No caso dos autos, o relator lembrou que a ex-mulher teve reconhecido o direito à metade do valor das cotas empresariais. Entretanto, tendo em vista o encerramento das atividades da empresa após a separação do casal, ele apontou que o objeto a ser partilhado consiste no próprio capital investido na sociedade à época do relacionamento, com as devidas atualizações.

Ainda segundo Cuevas, considerando que o encerramento da empresa não deve impor à ex-mulher – que ficou privada do patrimônio relativo às cotas – o prejuízo decorrente da administração exclusiva do ex-marido, é incabível afastar os juros no pagamento de perdas e danos sobre o valor das cotas, sob pena de se consolidar indevido desequilíbrio na divisão de bens pactuada na partilha.

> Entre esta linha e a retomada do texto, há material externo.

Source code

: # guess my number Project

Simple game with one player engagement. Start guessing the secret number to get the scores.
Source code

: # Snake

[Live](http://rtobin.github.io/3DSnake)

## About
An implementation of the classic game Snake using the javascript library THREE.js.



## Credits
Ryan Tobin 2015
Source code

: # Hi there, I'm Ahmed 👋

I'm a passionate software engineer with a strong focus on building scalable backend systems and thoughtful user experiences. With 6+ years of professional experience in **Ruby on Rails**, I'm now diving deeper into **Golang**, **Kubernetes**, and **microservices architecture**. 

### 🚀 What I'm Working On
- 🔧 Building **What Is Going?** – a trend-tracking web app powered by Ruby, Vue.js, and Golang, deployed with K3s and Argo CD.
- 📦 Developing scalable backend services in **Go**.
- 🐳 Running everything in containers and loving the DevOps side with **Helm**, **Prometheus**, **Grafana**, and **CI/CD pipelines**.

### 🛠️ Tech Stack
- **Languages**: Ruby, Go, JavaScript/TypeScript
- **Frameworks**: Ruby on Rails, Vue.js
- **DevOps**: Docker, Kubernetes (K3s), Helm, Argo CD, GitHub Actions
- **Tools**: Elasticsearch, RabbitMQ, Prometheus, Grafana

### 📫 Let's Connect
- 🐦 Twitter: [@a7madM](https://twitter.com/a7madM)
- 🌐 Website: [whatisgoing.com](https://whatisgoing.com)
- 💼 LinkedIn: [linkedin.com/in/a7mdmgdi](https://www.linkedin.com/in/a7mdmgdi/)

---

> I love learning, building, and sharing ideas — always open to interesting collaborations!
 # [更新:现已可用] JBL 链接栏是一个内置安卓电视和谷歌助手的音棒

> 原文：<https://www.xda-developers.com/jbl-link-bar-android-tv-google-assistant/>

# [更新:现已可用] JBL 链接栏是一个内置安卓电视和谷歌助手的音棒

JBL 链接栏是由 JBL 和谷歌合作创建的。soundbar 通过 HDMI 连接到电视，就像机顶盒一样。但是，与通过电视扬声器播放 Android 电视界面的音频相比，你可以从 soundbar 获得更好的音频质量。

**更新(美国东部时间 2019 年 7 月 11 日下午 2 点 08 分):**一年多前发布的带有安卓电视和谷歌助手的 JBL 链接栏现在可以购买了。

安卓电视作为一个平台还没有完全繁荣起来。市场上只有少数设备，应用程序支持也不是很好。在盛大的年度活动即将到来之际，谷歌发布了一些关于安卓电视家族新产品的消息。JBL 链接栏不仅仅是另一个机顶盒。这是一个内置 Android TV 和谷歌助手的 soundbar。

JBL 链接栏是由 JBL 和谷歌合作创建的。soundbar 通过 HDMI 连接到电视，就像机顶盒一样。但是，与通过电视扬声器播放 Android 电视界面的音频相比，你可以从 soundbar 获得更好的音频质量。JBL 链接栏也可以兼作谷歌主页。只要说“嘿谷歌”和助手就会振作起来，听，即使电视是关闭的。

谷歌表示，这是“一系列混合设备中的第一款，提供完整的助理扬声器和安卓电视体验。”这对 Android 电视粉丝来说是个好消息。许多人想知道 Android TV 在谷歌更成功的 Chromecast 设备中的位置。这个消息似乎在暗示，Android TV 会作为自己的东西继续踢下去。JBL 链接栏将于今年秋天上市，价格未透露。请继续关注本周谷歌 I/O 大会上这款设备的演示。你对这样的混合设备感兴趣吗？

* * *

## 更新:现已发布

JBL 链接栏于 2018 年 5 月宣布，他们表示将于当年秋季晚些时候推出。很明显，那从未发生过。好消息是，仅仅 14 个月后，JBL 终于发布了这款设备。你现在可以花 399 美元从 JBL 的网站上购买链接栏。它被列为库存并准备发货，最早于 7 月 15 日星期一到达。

“Diante do encerramento das atividades negociais, resta ao devedor suprir o valor integralizado outrora alocado na empresa e por ele gerido exclusivamente, convertendo-o nos autos em perdas e danos aptos a representar os direitos patrimoniais sobre as cotas sociais então devidas à recorrida. Por esse motivo, correta a avaliação que inclua não só a obrigação principal, mas também seus acessórios, ou seja, juros e correção monetária”, concluiu o ministro.

Apuração de haveres

O advogado e professor Rolf Madaleno, diretor nacional do Instituto Brasileiro de Direito de Família – IBDFAM comenta: “Sempre entendi que um processo de divórcio ou de dissolução de união estável realizado em uma vara de família pode fazer a partilha das cotas de uma sociedade empresarial. Agora, o quanto valem essas cotas e sua liquidação, a transformação em dinheiro, dependem, no meu modo de entender, de uma ação própria, específica, a ser promovida em uma vara cível.”

Segundo Rolf, o processo na vara cível pode acionar os demais sócios da empresa, que nada têm a ver com a ação de divórcio. “Sendo proprietária de metade das cotas, a mulher precisa saber quanto elas valem. Deve, então, ingressar com uma ação de apuração de haveres, que tramita em vara cível, para que sejam apurados os valores”, diz.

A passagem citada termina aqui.